[WORK ITEM]
The response must consist of the lines below from the one with "used for sound)" through the one with "for pause is p", exactly as they appear and with both ends kept.

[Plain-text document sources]
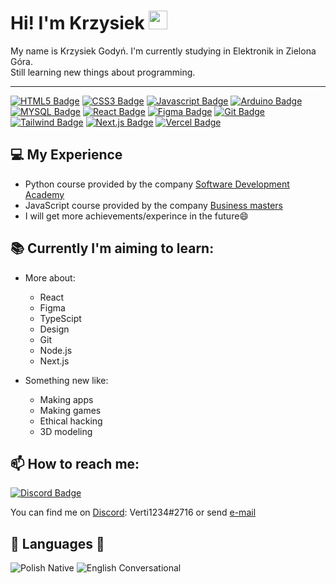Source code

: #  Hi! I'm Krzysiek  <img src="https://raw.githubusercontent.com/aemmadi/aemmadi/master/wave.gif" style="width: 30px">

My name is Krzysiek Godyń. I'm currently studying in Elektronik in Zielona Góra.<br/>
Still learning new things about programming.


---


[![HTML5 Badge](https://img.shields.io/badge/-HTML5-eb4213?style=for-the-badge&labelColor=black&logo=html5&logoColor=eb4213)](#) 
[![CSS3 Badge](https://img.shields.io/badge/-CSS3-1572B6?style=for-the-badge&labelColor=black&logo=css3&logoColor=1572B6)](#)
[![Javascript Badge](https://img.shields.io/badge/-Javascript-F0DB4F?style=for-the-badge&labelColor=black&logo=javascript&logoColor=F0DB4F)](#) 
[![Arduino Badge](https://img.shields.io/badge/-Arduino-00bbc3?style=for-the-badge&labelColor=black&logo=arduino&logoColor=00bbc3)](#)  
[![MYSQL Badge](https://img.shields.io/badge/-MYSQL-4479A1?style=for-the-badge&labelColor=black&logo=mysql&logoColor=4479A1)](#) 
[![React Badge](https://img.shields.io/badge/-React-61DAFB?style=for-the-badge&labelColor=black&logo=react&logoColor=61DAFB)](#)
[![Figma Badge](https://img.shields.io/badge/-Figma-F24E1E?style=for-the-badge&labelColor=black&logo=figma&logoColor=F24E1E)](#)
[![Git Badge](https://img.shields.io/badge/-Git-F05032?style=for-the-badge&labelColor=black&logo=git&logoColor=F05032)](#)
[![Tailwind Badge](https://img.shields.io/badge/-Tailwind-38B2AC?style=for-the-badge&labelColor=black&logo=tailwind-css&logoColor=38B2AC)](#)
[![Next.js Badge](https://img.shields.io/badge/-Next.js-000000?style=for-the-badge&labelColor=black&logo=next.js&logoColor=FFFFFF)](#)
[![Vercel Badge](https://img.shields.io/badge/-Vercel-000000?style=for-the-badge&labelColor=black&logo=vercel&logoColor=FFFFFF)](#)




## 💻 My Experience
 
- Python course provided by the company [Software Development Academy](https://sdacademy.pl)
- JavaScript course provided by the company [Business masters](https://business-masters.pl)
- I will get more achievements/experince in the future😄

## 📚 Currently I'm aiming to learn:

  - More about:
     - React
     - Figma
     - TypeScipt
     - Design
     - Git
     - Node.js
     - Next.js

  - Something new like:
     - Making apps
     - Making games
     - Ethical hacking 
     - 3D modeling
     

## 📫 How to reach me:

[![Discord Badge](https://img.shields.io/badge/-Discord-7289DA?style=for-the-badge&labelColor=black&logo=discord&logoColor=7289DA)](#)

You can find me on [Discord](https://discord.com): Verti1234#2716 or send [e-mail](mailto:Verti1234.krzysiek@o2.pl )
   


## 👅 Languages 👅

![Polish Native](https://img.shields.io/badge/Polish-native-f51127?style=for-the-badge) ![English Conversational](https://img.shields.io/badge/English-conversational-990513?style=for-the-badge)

---

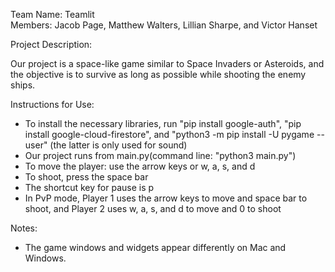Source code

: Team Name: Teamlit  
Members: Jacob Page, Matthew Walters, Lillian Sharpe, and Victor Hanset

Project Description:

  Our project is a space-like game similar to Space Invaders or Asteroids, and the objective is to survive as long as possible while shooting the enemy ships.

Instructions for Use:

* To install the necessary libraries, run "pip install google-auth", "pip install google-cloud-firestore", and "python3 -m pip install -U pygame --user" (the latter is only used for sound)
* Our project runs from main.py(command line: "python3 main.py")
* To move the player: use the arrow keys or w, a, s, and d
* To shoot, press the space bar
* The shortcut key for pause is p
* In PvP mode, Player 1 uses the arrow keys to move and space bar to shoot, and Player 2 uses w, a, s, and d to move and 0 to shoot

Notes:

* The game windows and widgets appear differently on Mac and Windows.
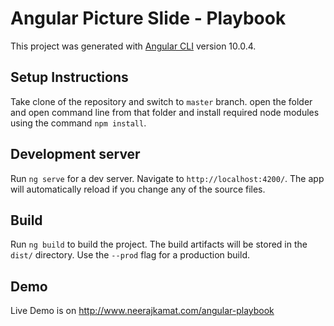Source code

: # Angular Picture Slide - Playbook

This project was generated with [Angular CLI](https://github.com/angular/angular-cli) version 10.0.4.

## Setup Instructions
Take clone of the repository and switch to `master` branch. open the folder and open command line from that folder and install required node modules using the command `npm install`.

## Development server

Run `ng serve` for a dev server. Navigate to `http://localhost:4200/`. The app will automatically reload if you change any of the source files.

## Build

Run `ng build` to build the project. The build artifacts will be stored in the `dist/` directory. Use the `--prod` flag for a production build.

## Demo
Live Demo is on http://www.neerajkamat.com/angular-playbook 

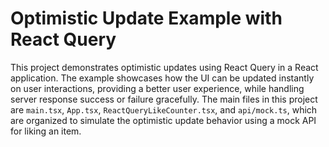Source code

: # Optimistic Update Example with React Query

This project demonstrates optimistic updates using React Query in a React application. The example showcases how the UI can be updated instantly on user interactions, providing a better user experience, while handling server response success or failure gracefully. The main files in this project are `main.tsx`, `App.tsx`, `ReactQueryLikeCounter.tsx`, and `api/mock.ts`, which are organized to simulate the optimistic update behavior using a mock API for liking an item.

[ANSWER SECTION]
* To install the necessary libraries, run "pip install google-auth", "pip install google-cloud-firestore", and "python3 -m pip install -U pygame --user" (the latter is only used for sound)
* Our project runs from main.py(command line: "python3 main.py")
* To move the player: use the arrow keys or w, a, s, and d
* To shoot, press the space bar
* The shortcut key for pause is p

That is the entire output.